Lift out, unaltered, the lines of the material below between the line holding "5. Click on your service → **Variables**" and the line holding "via GitHub Actions**", counting both.
§
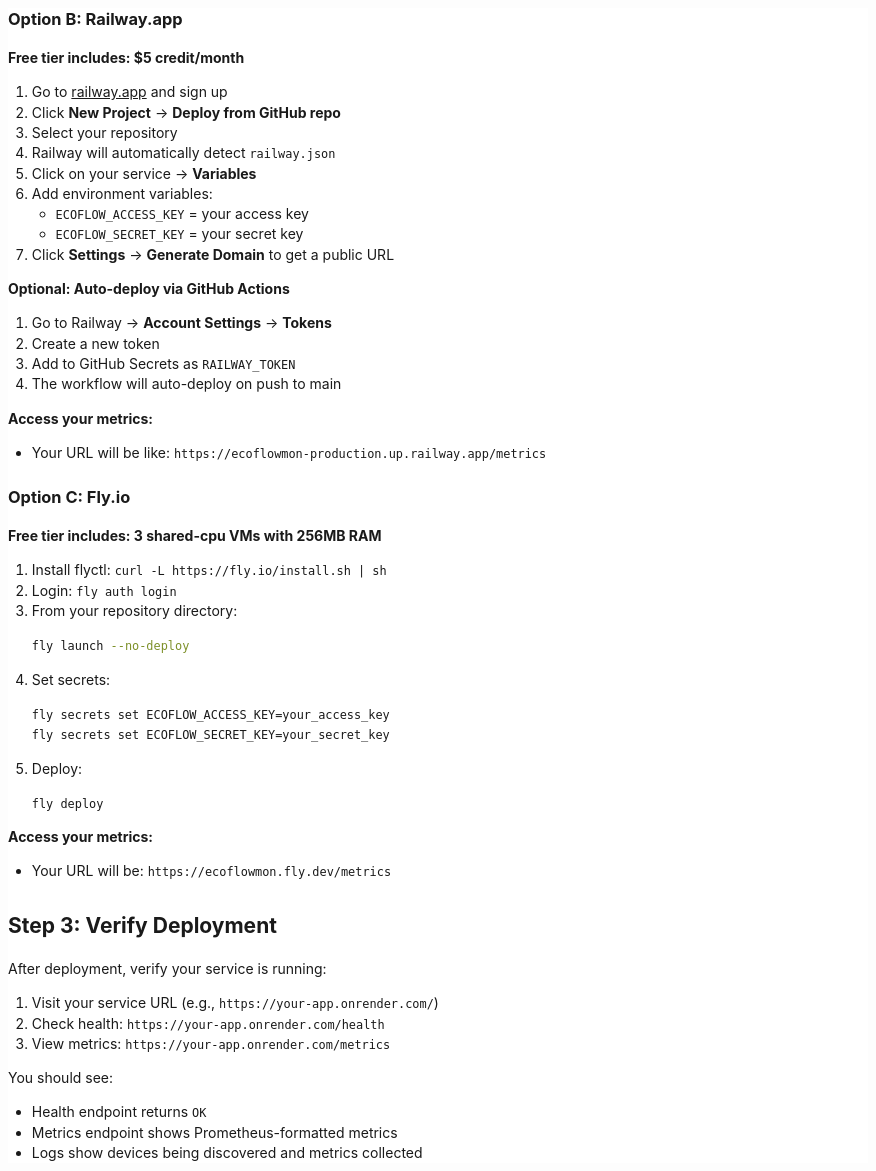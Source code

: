 ### Option B: Railway.app

**Free tier includes: $5 credit/month**

1. Go to [railway.app](https://railway.app) and sign up
2. Click **New Project** → **Deploy from GitHub repo**
3. Select your repository
4. Railway will automatically detect `railway.json`
5. Click on your service → **Variables**
6. Add environment variables:
   - `ECOFLOW_ACCESS_KEY` = your access key
   - `ECOFLOW_SECRET_KEY` = your secret key
7. Click **Settings** → **Generate Domain** to get a public URL

**Optional: Auto-deploy via GitHub Actions**

1. Go to Railway → **Account Settings** → **Tokens**
2. Create a new token
3. Add to GitHub Secrets as `RAILWAY_TOKEN`
4. The workflow will auto-deploy on push to main

**Access your metrics:**
- Your URL will be like: `https://ecoflowmon-production.up.railway.app/metrics`

### Option C: Fly.io

**Free tier includes: 3 shared-cpu VMs with 256MB RAM**

1. Install flyctl: `curl -L https://fly.io/install.sh | sh`
2. Login: `fly auth login`
3. From your repository directory:
   ```bash
   fly launch --no-deploy
   ```
4. Set secrets:
   ```bash
   fly secrets set ECOFLOW_ACCESS_KEY=your_access_key
   fly secrets set ECOFLOW_SECRET_KEY=your_secret_key
   ```
5. Deploy:
   ```bash
   fly deploy
   ```

**Access your metrics:**
- Your URL will be: `https://ecoflowmon.fly.dev/metrics`

## Step 3: Verify Deployment

After deployment, verify your service is running:

1. Visit your service URL (e.g., `https://your-app.onrender.com/`)
2. Check health: `https://your-app.onrender.com/health`
3. View metrics: `https://your-app.onrender.com/metrics`

You should see:
- Health endpoint returns `OK`
- Metrics endpoint shows Prometheus-formatted metrics
- Logs show devices being discovered and metrics collected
§
◆ WORKED SOLUTION ◆
5. Click on your service → **Variables**
6. Add environment variables:
   - `ECOFLOW_ACCESS_KEY` = your access key
   - `ECOFLOW_SECRET_KEY` = your secret key
7. Click **Settings** → **Generate Domain** to get a public URL

**Optional: Auto-deploy via GitHub Actions**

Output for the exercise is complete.